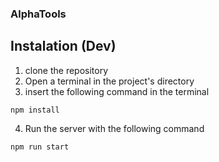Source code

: ### AlphaTools

## Instalation (Dev)

1. clone the repository
2. Open a terminal in the project's directory
3. insert the following command in the terminal

```
npm install
```

4. Run the server with the following command

```
npm run start
```

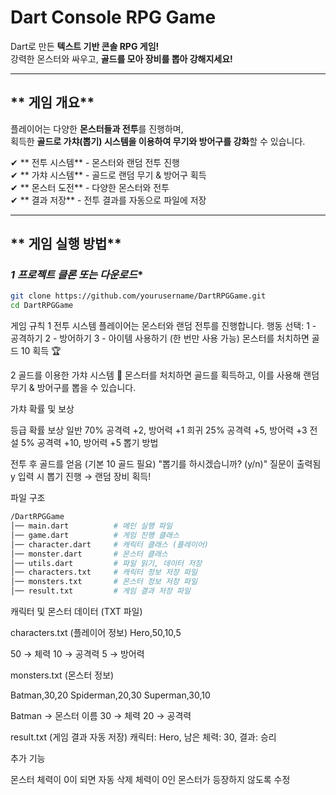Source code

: # Dart Console RPG Game 
Dart로 만든 **텍스트 기반 콘솔 RPG 게임!**  
강력한 몬스터와 싸우고, **골드를 모아 장비를 뽑아 강해지세요!**  


---

## ** 게임 개요**
플레이어는 다양한 **몬스터들과 전투**를 진행하며,  
획득한 **골드로 가챠(뽑기) 시스템을 이용하여 무기와 방어구를 강화**할 수 있습니다.  

✔ ** 전투 시스템** - 몬스터와 랜덤 전투 진행  
✔ ** 가챠 시스템** - 골드로 랜덤 무기 & 방어구 획득  
✔ ** 몬스터 도전** - 다양한 몬스터와 전투  
✔ ** 결과 저장** - 전투 결과를 자동으로 파일에 저장  

---

## ** 게임 실행 방법**
### *1 프로젝트 클론 또는 다운로드**
```sh
git clone https://github.com/yourusername/DartRPGGame.git
cd DartRPGGame

```

 게임 규칙
1 전투 시스템
플레이어는 몬스터와 랜덤 전투를 진행합니다.
행동 선택:
1 - 공격하기
2 - 방어하기
3 - 아이템 사용하기 (한 번만 사용 가능)
몬스터를 처치하면 골드 10 획득 🏆



2 골드를 이용한 가챠 시스템 🎰
몬스터를 처치하면 골드를 획득하고, 이를 사용해 랜덤 무기 & 방어구를 뽑을 수 있습니다.

 가챠 확률 및 보상

등급	확률	보상
 일반	70%	공격력 +2, 방어력 +1
 희귀	25%	공격력 +5, 방어력 +3
 전설	5%	공격력 +10, 방어력 +5
 뽑기 방법

전투 후 골드를 얻음 (기본 10 골드 필요)
"뽑기를 하시겠습니까? (y/n)" 질문이 출력됨
y 입력 시 뽑기 진행 → 랜덤 장비 획득!



파일 구조
```sh
/DartRPGGame
│── main.dart          # 메인 실행 파일
│── game.dart          # 게임 진행 클래스
│── character.dart     # 캐릭터 클래스 (플레이어)
│── monster.dart       # 몬스터 클래스
│── utils.dart         # 파일 읽기, 데이터 저장
│── characters.txt     # 캐릭터 정보 저장 파일
│── monsters.txt       # 몬스터 정보 저장 파일
│── result.txt         # 게임 결과 저장 파일

```
 캐릭터 및 몬스터 데이터 (TXT 파일)

 characters.txt (플레이어 정보)
 Hero,50,10,5

50 → 체력
10 → 공격력
5 → 방어력

monsters.txt (몬스터 정보)

Batman,30,20
Spiderman,20,30
Superman,30,10

Batman → 몬스터 이름
30 → 체력
20 → 공격력

result.txt (게임 결과 자동 저장)
캐릭터: Hero, 남은 체력: 30, 결과: 승리

추가 기능

몬스터 체력이 0이 되면 자동 삭제
체력이 0인 몬스터가 등장하지 않도록 수정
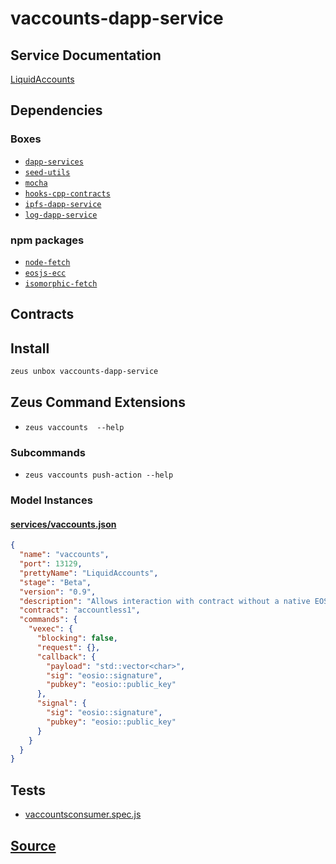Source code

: 
vaccounts-dapp-service
====================






## Service Documentation
[LiquidAccounts](../../services/vaccounts-service.md)
## Dependencies
### Boxes
* [`dapp-services`](dapp-services.md)
* [`seed-utils`](seed-utils.md)
* [`mocha`](mocha.md)
* [`hooks-cpp-contracts`](hooks-cpp-contracts.md)
* [`ipfs-dapp-service`](ipfs-dapp-service.md)
* [`log-dapp-service`](log-dapp-service.md)
### npm packages
* [`node-fetch`](http://npmjs.com/package/node-fetch)
* [`eosjs-ecc`](http://npmjs.com/package/eosjs-ecc)
* [`isomorphic-fetch`](http://npmjs.com/package/isomorphic-fetch)

## Contracts

## Install
```bash
zeus unbox vaccounts-dapp-service
```



## Zeus Command Extensions
* ```zeus vaccounts  --help```
### Subcommands
* ```zeus vaccounts push-action --help```




### Model Instances
#### [services/vaccounts.json](https://github.com/liquidapps-io/zeus-sdk/tree/master/boxes/groups/services/vaccounts-dapp-service/models/dapp-services/vaccounts.json)
```json
{
  "name": "vaccounts",
  "port": 13129,
  "prettyName": "LiquidAccounts",
  "stage": "Beta",
  "version": "0.9",
  "description": "Allows interaction with contract without a native EOS Account",
  "contract": "accountless1",
  "commands": {
    "vexec": {
      "blocking": false,
      "request": {},
      "callback": {
        "payload": "std::vector<char>",
        "sig": "eosio::signature",
        "pubkey": "eosio::public_key"
      },
      "signal": {
        "sig": "eosio::signature",
        "pubkey": "eosio::public_key"
      }
    }
  }
}
```
## Tests 
* [vaccountsconsumer.spec.js](https://github.com/liquidapps-io/zeus-sdk/tree/master/boxes/groups/services/vaccounts-dapp-service/test/vaccountsconsumer.spec.js)
## [Source](https://github.com/liquidapps-io/zeus-sdk/tree/master/boxes/groups/services/vaccounts-dapp-service)
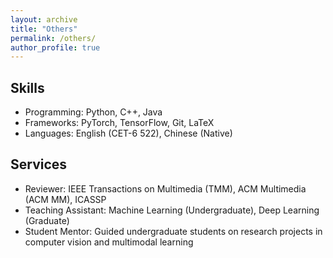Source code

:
 ```yaml
---
layout: archive
title: "Others"
permalink: /others/
author_profile: true
---
```


## Skills
- Programming: Python, C++, Java  
- Frameworks: PyTorch, TensorFlow, Git, LaTeX  
- Languages: English (CET-6 522), Chinese (Native)  

## Services
- Reviewer: IEEE Transactions on Multimedia (TMM), ACM Multimedia (ACM MM), ICASSP  
- Teaching Assistant: Machine Learning (Undergraduate), Deep Learning (Graduate)  
- Student Mentor: Guided undergraduate students on research projects in computer vision and multimodal learning  
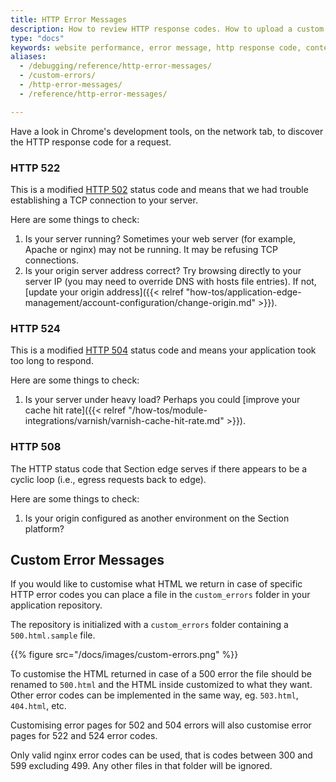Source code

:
 ```yaml
---
title: HTTP Error Messages
description: How to review HTTP response codes. How to upload a custom error page for your website with Section.
type: "docs"
keywords: website performance, error message, http response code, content delivery network, CDN
aliases:
  - /debugging/reference/http-error-messages/
  - /custom-errors/
  - /http-error-messages/
  - /reference/http-error-messages/

---
```


Have a look in Chrome's development tools, on the network tab, to discover the HTTP response code for a request.

### HTTP 522

This is a modified [HTTP 502](https://en.wikipedia.org/wiki/List_of_HTTP_status_codes#502) status code and means that we had trouble establishing a TCP connection to your server.

Here are some things to check:

1. Is your server running? Sometimes your web server (for example, Apache or nginx) may not be running. It may be refusing TCP connections.
1. Is your origin server address correct? Try browsing directly to your server IP (you may need to override DNS with hosts file entries). If not, [update your origin address]({{< relref "how-tos/application-edge-management/account-configuration/change-origin.md" >}}).

### HTTP 524

This is a modified [HTTP 504](https://en.wikipedia.org/wiki/List_of_HTTP_status_codes#504) status code and means your application took too long to respond.

Here are some things to check:

1. Is your server under heavy load? Perhaps you could [improve your cache hit rate]({{< relref "/how-tos/module-integrations/varnish/varnish-cache-hit-rate.md" >}}).

### HTTP 508

The HTTP status code that Section edge serves if there appears to be a cyclic loop (i.e., egress requests back to edge).

Here are some things to check:

1. Is your origin configured as another environment on the Section platform?

## Custom Error Messages

If you would like to customise what HTML we return in case of specific HTTP error codes you can place a file in the `custom_errors` folder in your application repository.

The repository is initialized with a `custom_errors` folder containing a `500.html.sample` file.

{{% figure src="/docs/images/custom-errors.png" %}}

To customise the HTML returned in case of a 500 error the file should be renamed to `500.html` and the HTML inside customized to what they want. Other error codes can be implemented in the same way, eg. `503.html`, `404.html`, etc.

Customising error pages for 502 and 504 errors will also customise error pages for 522 and 524 error codes.

Only valid nginx error codes can be used, that is codes between 300 and 599 excluding 499. Any other files in that folder will be ignored.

- - - -

- Problem details
Locate the word "fetch" in the records and collect each line it appears in.

- Result of this task
* [`node-fetch`](http://npmjs.com/package/node-fetch)
* [`isomorphic-fetch`](http://npmjs.com/package/isomorphic-fetch)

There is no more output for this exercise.